• [YOUR GOAL] In the records below, how many lines hold the word "aplikasi"? Give only the number.

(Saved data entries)
————————

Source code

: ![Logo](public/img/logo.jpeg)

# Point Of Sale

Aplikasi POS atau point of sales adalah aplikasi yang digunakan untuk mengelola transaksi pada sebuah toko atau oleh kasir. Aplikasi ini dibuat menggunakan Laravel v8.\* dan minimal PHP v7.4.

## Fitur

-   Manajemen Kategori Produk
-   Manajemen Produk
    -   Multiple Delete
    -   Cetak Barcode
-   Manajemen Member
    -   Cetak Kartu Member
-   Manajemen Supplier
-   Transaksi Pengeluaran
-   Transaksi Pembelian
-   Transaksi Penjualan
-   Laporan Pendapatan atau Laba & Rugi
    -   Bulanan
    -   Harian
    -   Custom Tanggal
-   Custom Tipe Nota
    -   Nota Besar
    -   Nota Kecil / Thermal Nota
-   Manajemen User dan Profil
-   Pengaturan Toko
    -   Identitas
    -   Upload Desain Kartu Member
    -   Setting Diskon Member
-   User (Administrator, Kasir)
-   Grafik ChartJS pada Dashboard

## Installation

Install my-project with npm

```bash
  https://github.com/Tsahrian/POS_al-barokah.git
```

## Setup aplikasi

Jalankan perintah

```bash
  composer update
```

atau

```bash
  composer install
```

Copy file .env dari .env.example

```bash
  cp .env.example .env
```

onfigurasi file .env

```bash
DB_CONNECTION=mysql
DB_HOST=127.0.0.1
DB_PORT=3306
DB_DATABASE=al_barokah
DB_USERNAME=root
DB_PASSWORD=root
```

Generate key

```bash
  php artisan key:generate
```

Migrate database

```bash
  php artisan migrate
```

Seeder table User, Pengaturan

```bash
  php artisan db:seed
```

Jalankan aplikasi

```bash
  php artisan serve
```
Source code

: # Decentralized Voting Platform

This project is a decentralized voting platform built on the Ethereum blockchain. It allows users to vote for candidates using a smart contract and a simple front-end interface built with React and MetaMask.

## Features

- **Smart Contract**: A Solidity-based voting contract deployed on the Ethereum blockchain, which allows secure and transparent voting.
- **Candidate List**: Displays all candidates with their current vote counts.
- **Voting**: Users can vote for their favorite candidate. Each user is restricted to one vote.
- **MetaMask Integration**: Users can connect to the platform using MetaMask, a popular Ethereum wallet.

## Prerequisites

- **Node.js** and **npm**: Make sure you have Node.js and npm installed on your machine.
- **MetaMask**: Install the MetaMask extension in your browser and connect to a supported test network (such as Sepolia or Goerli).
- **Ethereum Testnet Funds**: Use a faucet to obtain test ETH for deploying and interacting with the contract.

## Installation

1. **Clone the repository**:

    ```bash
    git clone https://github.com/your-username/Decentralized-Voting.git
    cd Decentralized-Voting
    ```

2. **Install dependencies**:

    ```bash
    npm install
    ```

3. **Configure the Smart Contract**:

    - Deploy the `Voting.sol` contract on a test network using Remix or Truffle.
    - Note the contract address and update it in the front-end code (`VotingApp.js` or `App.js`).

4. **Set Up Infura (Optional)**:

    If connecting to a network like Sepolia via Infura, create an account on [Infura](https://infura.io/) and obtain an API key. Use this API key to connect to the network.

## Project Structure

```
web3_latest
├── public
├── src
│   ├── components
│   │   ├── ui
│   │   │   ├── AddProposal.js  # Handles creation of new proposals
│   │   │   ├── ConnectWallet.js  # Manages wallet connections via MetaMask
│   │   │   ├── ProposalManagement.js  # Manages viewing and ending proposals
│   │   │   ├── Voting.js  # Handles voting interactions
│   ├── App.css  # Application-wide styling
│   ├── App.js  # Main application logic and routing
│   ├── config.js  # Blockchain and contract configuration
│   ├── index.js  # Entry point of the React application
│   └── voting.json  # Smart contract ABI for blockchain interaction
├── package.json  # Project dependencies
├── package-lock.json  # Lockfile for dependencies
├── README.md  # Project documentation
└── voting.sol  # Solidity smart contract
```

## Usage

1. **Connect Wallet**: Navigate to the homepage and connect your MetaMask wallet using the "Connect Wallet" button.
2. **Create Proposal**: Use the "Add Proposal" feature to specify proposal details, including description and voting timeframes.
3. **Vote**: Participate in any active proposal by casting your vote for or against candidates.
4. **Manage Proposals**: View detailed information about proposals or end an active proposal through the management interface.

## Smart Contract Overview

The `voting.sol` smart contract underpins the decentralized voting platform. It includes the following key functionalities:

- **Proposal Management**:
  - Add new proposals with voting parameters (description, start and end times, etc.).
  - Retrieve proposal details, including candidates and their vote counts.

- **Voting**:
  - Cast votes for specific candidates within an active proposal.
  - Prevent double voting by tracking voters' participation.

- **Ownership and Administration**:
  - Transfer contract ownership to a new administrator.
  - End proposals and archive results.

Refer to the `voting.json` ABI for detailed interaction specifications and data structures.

————————

• [TASK OUTPUT] 3